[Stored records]
******
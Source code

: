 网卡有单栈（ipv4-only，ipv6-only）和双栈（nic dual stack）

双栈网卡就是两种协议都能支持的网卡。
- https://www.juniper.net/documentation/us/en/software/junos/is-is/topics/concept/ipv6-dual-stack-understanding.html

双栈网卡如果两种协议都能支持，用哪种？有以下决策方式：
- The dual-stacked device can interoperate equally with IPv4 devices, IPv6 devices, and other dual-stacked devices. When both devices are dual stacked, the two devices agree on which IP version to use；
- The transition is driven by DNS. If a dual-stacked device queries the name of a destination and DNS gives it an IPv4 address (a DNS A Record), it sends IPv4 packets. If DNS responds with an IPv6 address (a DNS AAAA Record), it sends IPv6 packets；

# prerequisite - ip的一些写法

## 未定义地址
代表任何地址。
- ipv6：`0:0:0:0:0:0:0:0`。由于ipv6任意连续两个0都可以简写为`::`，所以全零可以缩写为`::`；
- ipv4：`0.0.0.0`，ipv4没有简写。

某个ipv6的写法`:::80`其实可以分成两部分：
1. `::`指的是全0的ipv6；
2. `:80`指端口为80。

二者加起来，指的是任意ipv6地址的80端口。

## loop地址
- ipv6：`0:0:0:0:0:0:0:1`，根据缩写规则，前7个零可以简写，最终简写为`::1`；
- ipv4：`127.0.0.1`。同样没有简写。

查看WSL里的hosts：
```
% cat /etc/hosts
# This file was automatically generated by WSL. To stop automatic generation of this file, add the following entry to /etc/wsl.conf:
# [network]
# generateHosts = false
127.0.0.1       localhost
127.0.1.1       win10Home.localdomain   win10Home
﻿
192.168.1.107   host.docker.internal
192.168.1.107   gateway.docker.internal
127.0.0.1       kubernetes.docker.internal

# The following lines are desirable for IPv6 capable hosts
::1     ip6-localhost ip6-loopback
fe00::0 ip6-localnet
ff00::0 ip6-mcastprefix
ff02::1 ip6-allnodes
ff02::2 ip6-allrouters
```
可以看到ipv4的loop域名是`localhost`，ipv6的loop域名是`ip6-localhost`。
******
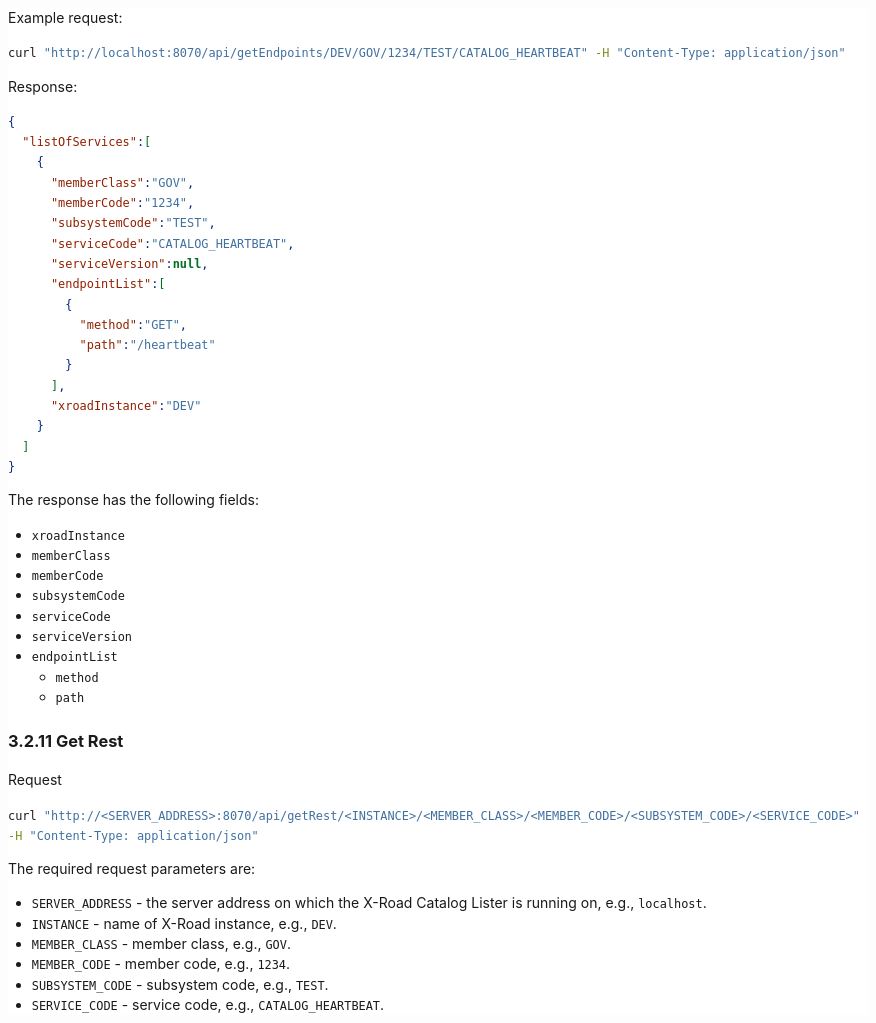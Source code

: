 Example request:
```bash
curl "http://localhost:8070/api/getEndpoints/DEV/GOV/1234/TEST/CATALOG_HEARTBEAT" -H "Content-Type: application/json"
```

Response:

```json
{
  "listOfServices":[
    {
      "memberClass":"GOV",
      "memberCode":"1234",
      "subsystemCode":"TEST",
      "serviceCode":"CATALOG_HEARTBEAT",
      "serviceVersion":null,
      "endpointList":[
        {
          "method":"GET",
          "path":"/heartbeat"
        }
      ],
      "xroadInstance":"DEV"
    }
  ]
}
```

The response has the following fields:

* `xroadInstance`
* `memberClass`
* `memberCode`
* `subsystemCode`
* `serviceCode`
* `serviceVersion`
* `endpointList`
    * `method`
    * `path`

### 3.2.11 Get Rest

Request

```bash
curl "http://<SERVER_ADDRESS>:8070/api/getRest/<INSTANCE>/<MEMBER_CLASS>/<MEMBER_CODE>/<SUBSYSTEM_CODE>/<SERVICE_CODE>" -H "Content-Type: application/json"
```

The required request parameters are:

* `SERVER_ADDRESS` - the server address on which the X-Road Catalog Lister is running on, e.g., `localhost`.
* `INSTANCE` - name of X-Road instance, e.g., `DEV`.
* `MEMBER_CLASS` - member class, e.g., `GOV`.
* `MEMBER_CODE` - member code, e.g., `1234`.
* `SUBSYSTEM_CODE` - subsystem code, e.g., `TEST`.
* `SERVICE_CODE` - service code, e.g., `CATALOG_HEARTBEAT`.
******
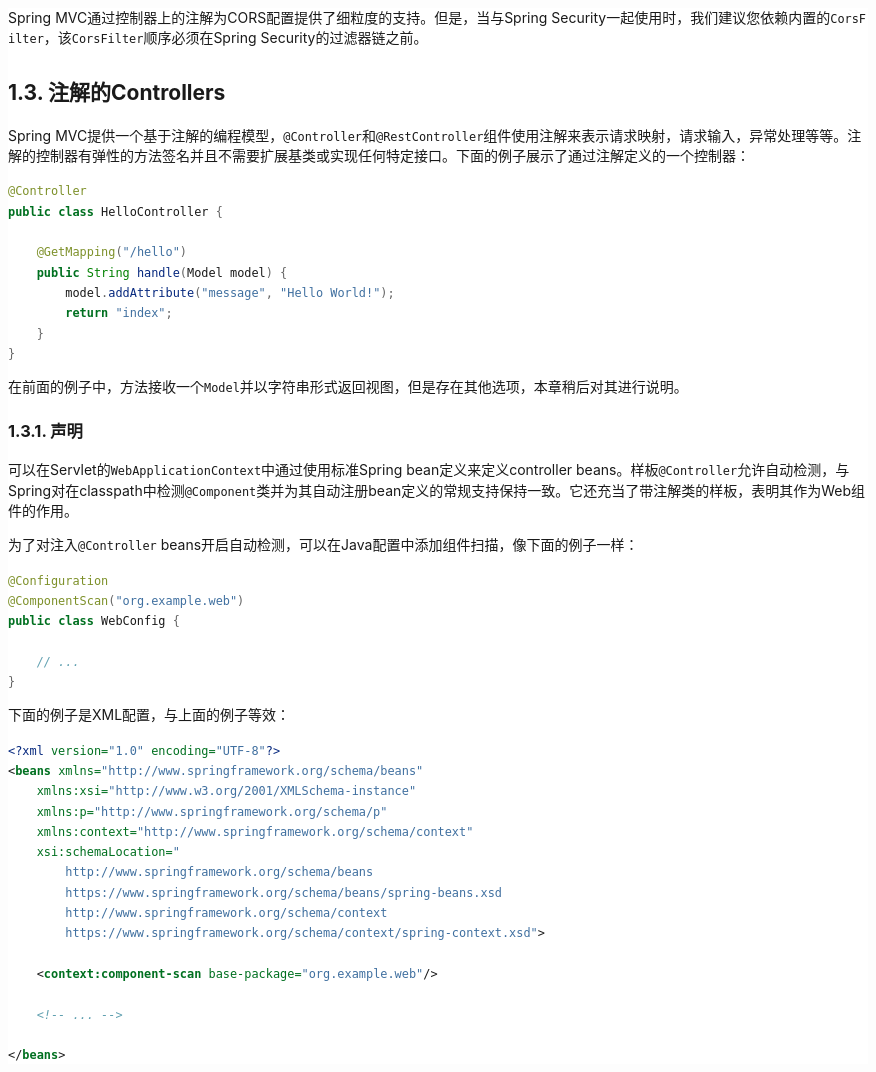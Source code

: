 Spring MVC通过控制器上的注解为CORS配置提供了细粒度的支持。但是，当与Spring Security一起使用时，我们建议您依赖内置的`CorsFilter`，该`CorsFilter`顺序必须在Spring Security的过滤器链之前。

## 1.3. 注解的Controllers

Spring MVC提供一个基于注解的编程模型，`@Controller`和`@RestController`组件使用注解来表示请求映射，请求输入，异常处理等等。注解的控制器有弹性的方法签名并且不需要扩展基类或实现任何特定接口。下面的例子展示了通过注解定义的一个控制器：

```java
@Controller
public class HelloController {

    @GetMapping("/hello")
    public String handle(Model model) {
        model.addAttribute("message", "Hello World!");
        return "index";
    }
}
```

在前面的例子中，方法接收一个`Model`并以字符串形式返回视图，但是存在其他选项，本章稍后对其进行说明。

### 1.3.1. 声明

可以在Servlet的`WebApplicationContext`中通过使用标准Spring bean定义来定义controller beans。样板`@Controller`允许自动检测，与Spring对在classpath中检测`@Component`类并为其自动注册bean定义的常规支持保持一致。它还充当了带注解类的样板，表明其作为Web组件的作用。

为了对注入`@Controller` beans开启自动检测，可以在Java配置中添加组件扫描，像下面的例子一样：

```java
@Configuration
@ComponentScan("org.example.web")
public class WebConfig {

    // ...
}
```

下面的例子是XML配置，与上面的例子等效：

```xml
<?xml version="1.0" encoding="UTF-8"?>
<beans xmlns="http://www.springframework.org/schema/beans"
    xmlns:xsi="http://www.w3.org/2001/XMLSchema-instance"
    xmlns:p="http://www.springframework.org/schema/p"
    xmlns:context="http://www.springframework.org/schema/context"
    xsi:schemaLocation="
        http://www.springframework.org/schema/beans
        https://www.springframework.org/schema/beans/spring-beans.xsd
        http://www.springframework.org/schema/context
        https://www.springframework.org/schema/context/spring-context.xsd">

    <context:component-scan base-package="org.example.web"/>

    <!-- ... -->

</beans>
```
******
→ What you will do:
Determine how many lines of the data contain "curl" and give nothing but that number.

→ Result of the task:
2